Auf der Flucht: "Meine Frau hat geglaubt, ich bin tot"

Hoffnungsträger Bahnhof: Dominique, Freiwilliger beim Train of Hope am Hauptbahnhof, versucht, vermisste Flüchtlinge wiederzufinden .
Immer wieder verlieren Flüchtlinge auf dem Fluchtweg ihre Familien. Helfer unterstützen sie bei der Suche.

Lana (2) läuft grinsend zu ihrem Papa Mohammed. Sie streckt die Hände, will hinaufgenommen werden. Der Papa nimmt sie auf den Schoß. Bis vor einer Woche sagte sie noch "Ami" zu ihm. "Onkel".

"Die Kleinen haben mich nicht wiedererkannt", erzählt Mohammed. Der 40-Jährige aus dem Irak hat seine Familie acht Monate lang nicht gesehen. Erst vor drei Wochen konnte er seine Frau Hind (33), deren Bruder Amir (15), seine beiden Söhne Leith (5) und Geith (1) und die kleine Lana wieder in die Arme schließen. Sie wohnen seit vier Monaten im Caritas-Haus Helina in Horn, NÖ. Aber das wusste Mohammed nicht. Denn er hat seine Familie bei der Flucht aus dem Irak aus den Augen verloren.

Fehlende Dokumente

Mohammed verließ seine Heimat, weil er und seine Familie dort nicht mehr sicher wären. Die Terroristen, erzählt er, nahmen sein Auto und zerstörten sein Haus. Also beschloss er Anfang des Jahres, seine Frau, seine Kinder und seinen Schwager in die Türkei zu bringen. Doch Mohammed konnte nicht bei ihnen bleiben. Ihm fehlten Dokumente und er wollte noch Geld verdienen, damit es die gesamte Familie nach Europa schafft.

Als dieser Zeitpunkt endlich gekommen und er in die Türkei erreicht hatte, fand er seine Frau nicht mehr. Sie war bereits in Wien – das wusste er von der Schwester seiner Frau. Mehr nicht. Also bezahlte Mohammed 1300 Euro für eine Bootsfahrt nach Griechenland.

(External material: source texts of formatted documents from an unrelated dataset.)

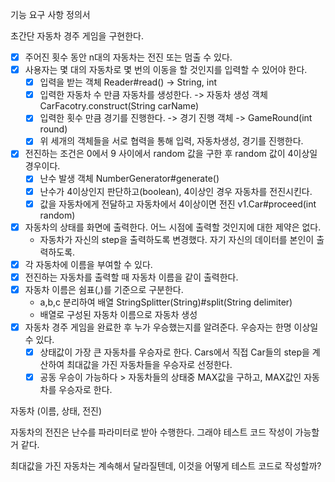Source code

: 기능 요구 사항 정의서

초간단 자동차 경주 게임을 구현한다.
- [x] 주어진 횟수 동안 n대의 자동차는 전진 또는 멈출 수 있다.
- [x] 사용자는 몇 대의 자동차로 몇 번의 이동을 할 것인지를 입력할 수 있어야 한다.
  - [x] 입력을 받는 객체 Reader#read() -> String, int
  - [x] 입력한 자동차 수 만큼 자동차를 생성한다. -> 자동차 생성 객체 CarFacotry.construct(String carName)
  - [x] 입력한 횟수 만큼 경기를 진행한다. -> 경기 진행 객체 -> GameRound(int round)
  - [x] 위 세개의 객체들을 서로 협력을 통해 입력, 자동차생성, 경기를 진행한다.
- [x] 전진하는 조건은 0에서 9 사이에서 random 값을 구한 후 random 값이 4이상일 경우이다.
  - [x] 난수 발생 객체 NumberGenerator#generate()
  - [x] 난수가 4이상인지 판단하고(boolean), 4이상인 경우 자동차를 전진시킨다.
  - [x] 값을 자동차에게 전달하고 자동차에서 4이상이면 전진 v1.Car#proceed(int random)
- [x] 자동차의 상태를 화면에 출력한다. 어느 시점에 출력할 것인지에 대한 제약은 없다.
  - 자동차가 자신의 step을 출력하도록 변경했다. 자기 자신의 데이터를 본인이 출력하도록.
- [x] 각 자동차에 이름을 부여할 수 있다.
- [x] 전진하는 자동차를 출력할 때 자동차 이름을 같이 출력한다.
- [x] 자동차 이름은 쉼표(,)를 기준으로 구분한다.
  - a,b,c 분리하여 배열 StringSplitter(String)#split(String delimiter)
  - 배열로 구성된 자동차 이름으로 자동차 생성
- [x] 자동차 경주 게임을 완료한 후 누가 우승했는지를 알려준다. 우승자는 한명 이상일 수 있다.
  - [x] 상태값이 가장 큰 자동차를 우승자로 한다. Cars에서 직접 Car들의 step을 계산하여 최대값을 가진 자동차들을 우승자로 선정한다.
  - [x] 공동 우승이 가능하다 > 자동차들의 상태중 MAX값을 구하고, MAX값인 자동차를 우승자로 한다.

자동차 (이름, 상태, 전진)

자동차의 전진은 난수를 파라미터로 받아 수행한다. 그래야 테스트 코드 작성이 가능할거 같다.

최대값을 가진 자동차는 계속해서 달라질텐데, 이것을 어떻게 테스트 코드로 작성할까?

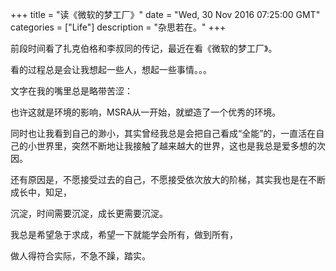 +++ 
title = "读《微软的梦工厂》" 
date = "Wed, 30 Nov 2016 07:25:00 GMT" 
categories = ["Life"] 
description = "杂思若在。" 
+++ 


前段时间看了扎克伯格和李叔同的传记，最近在看《<span style="font-family: 隶书;">微软的梦工厂</span>》。
<p>看的过程总是会让我想起一些人，想起一些事情。。。</p>
<p>文字在我的嘴里总是略带苦涩：</p>
<p>也许这就是环境的影响，MSRA从一开始，就塑造了一个优秀的环境。</p>


<p>同时也让我看到自己的渺小，其实曾经我总是会把自己看成&ldquo;全能&rdquo;的，一直活在自己的小世界里，突然不断地让我接触了越来越大的世界，这也是我总是爱多想的次因。</p>


<p>还有原因是，不愿接受过去的自己，不愿接受依次放大的阶梯，其实我也是在不断成长中，知足，</p>
<p>沉淀，时间需要沉淀，成长更需要沉淀。</p>
<p>我总是希望急于求成，希望一下就能学会所有，做到所有，</p>
<p>做人得符合实际，不急不躁，踏实。</p>



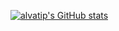 [![alvatip's GitHub stats](https://github-readme-stats.vercel.app/api?username=alvatip&theme=tokyonight)](https://github.com/anuraghazra/github-readme-stats)



<!--
**alvatip/alvatip** is a ✨ _special_ ✨ repository because its `README.md` (this file) appears on your GitHub profile.

Here are some ideas to get you started:

- 🔭 I’m currently working on ...
- 🌱 I’m currently learning ...
- 👯 I’m looking to collaborate on ...
- 🤔 I’m looking for help with ...
- 💬 Ask me about ...
- 📫 How to reach me: ...
- 😄 Pronouns: ...
- ⚡ Fun fact: ...
-->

54 Menschen waren in dem sechs Meter langen Boot, erzählt er. "Mitten im Ozean drang plötzlich Wasser ins Boot. Und ich dachte nur: Bitte Gott, lass mich meine Familie noch einmal sehen", sagt er. Als er endlich Festland erreichte, habe er "geweint wie ein Baby". Über Mazedonien, Serbien und Ungarn kam er schließlich irgendwann in Nickelsdorf an. Dort behandelten Mitarbeiter des Roten Kreuzes seine wunden Füße und brachten ihn zum Wiener Hauptbahnhof. Und da begann seine Suche ein gutes Ende zu nehmen.

Anlaufstelle

Eine freiwillige Helferin in der Notschlafstelle, in der Mohammed übernachtete, erzählte ihm von der Vermissten-Suche des Train Of Hope (www.trainofhope.at). Unter diesem Motto versorgen Freiwillige seit eineinhalb Monaten Flüchtlinge am Hauptbahnhof.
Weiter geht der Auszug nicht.